---- Given data

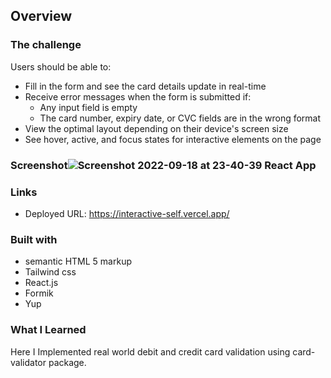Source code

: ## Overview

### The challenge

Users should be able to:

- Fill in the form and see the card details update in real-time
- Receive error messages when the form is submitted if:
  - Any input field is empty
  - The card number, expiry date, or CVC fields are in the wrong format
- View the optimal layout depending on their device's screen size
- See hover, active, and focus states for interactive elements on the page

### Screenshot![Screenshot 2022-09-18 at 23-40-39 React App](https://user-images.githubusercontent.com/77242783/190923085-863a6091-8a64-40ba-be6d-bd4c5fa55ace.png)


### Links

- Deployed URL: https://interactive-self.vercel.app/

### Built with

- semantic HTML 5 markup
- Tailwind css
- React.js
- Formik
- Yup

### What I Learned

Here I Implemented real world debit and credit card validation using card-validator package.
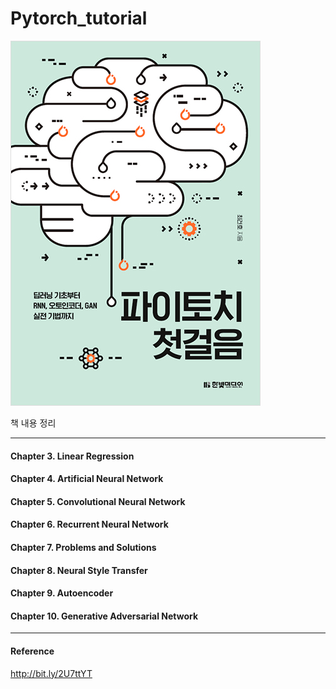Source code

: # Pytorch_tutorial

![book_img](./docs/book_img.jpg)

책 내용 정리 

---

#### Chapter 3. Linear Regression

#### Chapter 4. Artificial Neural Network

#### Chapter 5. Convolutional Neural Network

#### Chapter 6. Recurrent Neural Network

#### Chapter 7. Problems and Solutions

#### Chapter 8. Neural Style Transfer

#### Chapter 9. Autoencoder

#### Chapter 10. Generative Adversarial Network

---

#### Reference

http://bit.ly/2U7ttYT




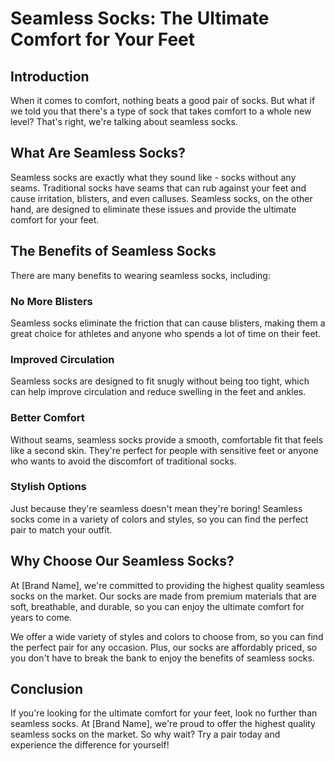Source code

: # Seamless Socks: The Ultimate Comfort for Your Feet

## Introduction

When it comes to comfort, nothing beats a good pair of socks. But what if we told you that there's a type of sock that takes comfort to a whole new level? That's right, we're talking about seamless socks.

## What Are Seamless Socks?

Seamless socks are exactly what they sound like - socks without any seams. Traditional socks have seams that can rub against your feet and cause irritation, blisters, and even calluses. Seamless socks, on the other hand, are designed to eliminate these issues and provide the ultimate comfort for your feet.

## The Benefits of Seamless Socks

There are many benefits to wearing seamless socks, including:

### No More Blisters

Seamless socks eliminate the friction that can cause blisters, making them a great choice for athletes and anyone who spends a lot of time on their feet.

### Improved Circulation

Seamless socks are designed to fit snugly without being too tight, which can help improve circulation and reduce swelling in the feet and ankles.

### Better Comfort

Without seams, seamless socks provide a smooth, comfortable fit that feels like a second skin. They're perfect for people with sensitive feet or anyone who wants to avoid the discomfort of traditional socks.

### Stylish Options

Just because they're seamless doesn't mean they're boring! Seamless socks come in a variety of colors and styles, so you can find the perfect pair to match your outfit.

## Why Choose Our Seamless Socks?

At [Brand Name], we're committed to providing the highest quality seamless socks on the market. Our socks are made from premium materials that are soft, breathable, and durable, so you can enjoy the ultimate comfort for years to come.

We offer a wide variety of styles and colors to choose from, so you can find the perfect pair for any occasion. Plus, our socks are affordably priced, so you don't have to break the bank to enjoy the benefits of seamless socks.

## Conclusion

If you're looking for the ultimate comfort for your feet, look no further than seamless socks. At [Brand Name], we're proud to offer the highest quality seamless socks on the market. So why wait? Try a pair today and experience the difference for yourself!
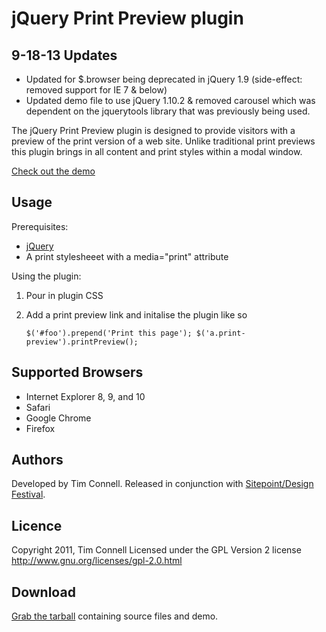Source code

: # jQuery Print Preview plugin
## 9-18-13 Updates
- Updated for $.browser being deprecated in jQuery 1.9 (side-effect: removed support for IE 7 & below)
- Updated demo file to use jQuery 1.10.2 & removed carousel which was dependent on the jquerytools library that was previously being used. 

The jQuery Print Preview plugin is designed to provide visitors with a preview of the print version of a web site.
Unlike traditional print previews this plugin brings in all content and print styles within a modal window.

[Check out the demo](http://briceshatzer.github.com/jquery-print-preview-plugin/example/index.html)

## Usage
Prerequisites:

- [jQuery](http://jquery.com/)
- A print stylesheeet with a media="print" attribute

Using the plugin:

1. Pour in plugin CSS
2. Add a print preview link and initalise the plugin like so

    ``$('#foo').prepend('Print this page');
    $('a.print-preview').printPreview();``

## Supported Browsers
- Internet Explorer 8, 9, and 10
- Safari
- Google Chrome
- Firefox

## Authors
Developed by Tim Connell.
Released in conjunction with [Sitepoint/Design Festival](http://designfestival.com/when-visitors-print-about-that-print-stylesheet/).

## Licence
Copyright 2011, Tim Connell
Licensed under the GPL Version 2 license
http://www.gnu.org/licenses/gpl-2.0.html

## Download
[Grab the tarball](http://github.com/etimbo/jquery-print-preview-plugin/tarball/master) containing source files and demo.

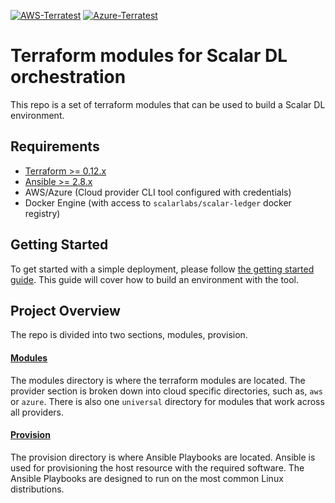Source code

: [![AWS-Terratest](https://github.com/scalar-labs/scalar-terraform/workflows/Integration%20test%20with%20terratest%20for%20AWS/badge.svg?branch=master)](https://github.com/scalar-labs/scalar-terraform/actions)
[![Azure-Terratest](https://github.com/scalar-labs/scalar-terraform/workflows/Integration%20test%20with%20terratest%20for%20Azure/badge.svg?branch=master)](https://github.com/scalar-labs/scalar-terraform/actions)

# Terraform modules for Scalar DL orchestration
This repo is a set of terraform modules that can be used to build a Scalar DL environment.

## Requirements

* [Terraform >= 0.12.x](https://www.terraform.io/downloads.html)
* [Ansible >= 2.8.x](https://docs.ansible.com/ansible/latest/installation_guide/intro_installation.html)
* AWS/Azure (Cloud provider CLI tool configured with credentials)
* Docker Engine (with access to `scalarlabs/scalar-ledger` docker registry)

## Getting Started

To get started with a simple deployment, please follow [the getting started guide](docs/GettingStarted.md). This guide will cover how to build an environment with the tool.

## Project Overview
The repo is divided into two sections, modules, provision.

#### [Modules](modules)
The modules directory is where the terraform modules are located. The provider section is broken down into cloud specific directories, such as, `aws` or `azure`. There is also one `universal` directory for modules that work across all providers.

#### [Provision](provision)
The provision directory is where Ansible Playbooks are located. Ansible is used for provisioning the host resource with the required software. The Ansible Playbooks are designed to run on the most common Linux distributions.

--------
---- Given data

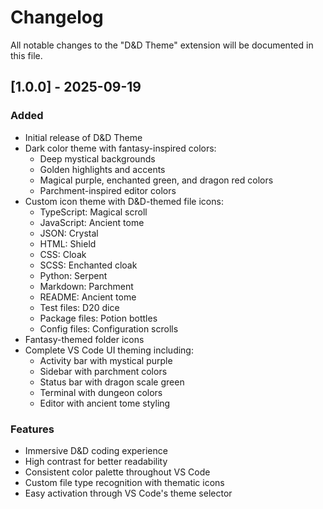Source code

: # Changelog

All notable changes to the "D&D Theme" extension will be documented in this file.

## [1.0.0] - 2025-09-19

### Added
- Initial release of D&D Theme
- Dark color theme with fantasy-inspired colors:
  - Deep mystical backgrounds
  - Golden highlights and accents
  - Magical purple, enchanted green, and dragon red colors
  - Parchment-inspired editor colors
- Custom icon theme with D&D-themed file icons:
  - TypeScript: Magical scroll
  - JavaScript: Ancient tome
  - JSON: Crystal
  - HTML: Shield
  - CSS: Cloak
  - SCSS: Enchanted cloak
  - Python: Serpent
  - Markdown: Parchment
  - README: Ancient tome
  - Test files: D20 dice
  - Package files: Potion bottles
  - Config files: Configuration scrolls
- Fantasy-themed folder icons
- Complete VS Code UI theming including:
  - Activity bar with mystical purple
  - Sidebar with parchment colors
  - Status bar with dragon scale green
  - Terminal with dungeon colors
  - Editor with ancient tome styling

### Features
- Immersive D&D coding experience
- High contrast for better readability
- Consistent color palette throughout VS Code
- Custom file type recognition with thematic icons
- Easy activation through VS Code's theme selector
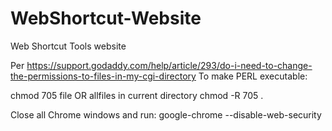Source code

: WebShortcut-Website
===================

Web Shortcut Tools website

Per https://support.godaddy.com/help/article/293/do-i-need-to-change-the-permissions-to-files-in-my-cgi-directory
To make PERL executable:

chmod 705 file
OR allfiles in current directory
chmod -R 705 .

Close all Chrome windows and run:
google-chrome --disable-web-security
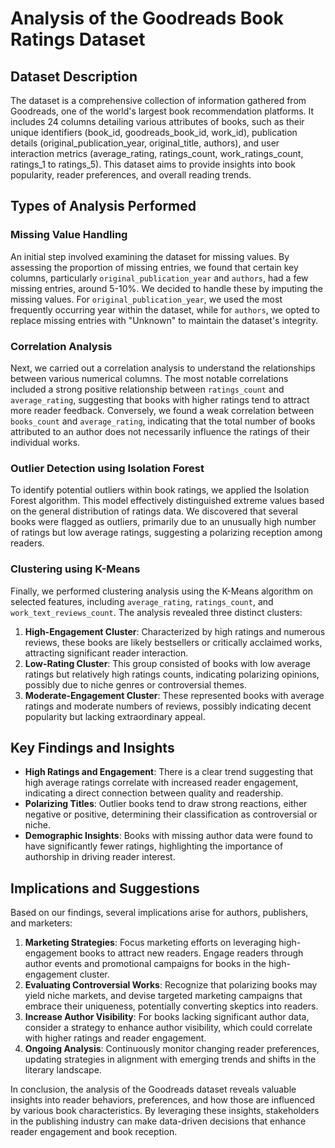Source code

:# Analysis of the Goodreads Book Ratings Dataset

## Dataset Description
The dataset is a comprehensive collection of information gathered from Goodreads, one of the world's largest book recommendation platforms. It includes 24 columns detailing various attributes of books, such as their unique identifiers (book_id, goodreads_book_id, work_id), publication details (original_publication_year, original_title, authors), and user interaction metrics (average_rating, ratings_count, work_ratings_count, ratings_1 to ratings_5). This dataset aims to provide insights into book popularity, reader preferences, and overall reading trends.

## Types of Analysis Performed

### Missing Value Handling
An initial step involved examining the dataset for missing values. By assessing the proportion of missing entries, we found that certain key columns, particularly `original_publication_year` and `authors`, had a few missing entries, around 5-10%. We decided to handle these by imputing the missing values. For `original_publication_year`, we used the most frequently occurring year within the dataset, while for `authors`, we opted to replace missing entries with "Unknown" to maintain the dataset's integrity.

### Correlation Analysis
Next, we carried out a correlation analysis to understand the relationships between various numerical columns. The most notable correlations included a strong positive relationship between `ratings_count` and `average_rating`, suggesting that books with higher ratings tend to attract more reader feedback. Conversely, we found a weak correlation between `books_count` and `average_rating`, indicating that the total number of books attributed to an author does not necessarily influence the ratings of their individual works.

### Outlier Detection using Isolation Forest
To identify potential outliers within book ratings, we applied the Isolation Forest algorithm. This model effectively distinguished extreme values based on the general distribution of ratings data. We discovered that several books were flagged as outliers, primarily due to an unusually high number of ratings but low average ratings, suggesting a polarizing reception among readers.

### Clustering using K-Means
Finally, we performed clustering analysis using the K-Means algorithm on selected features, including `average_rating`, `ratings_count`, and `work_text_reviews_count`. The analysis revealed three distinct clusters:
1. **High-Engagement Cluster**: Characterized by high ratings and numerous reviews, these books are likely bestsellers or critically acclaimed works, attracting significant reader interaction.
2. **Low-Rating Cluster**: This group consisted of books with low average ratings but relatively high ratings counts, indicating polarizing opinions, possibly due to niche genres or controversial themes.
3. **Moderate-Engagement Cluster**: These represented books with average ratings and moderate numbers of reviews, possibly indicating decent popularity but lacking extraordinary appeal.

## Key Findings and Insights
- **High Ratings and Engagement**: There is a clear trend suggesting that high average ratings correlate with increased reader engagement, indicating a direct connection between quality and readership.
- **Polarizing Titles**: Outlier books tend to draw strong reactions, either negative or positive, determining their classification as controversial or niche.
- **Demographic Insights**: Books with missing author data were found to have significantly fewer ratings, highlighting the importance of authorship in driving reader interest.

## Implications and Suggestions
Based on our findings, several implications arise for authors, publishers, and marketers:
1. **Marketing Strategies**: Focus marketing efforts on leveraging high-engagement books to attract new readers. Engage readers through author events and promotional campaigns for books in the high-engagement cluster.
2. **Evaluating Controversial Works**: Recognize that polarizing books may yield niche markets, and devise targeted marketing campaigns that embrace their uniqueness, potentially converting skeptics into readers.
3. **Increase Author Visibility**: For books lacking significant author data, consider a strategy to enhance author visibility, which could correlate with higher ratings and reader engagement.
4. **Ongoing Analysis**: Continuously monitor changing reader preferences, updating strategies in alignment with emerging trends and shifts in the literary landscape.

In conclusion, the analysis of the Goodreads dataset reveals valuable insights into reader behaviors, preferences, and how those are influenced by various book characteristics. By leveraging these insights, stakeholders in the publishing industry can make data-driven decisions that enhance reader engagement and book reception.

--------
---- Given data

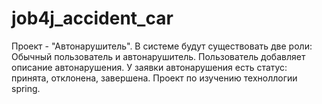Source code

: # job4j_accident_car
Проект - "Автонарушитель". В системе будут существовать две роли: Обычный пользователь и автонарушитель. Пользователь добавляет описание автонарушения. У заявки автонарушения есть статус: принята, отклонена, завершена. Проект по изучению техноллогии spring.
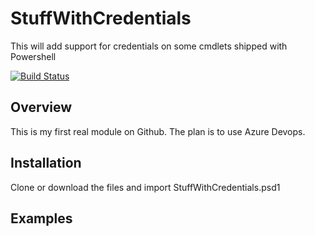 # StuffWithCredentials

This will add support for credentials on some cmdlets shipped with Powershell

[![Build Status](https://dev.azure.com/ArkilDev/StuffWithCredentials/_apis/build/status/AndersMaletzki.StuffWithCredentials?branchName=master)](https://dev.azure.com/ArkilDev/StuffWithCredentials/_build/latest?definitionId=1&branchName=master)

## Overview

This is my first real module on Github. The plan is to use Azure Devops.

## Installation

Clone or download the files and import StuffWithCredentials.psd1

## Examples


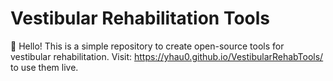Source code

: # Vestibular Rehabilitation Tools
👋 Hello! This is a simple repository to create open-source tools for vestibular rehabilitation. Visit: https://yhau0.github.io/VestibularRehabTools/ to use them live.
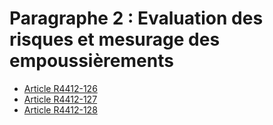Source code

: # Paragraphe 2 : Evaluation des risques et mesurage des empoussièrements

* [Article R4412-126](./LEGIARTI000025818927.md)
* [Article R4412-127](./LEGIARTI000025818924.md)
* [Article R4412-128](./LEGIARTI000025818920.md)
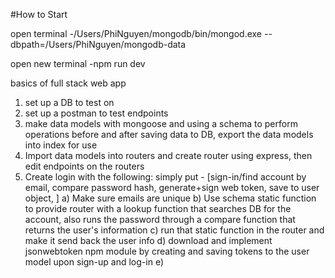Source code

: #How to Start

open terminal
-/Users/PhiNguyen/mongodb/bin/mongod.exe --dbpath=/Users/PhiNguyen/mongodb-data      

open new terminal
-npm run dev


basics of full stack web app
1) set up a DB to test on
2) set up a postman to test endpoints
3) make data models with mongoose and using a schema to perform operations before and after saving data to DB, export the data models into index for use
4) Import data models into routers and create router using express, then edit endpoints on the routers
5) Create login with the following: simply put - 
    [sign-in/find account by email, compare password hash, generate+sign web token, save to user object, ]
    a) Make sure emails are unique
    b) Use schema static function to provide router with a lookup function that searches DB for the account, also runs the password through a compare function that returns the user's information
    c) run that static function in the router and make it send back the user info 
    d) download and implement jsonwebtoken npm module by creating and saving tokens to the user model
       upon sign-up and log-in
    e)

--------

About this task: All lines of the records containing "marketing" should be shown.

Exercise result:
1. **Marketing Strategies**: Focus marketing efforts on leveraging high-engagement books to attract new readers. Engage readers through author events and promotional campaigns for books in the high-engagement cluster.
2. **Evaluating Controversial Works**: Recognize that polarizing books may yield niche markets, and devise targeted marketing campaigns that embrace their uniqueness, potentially converting skeptics into readers.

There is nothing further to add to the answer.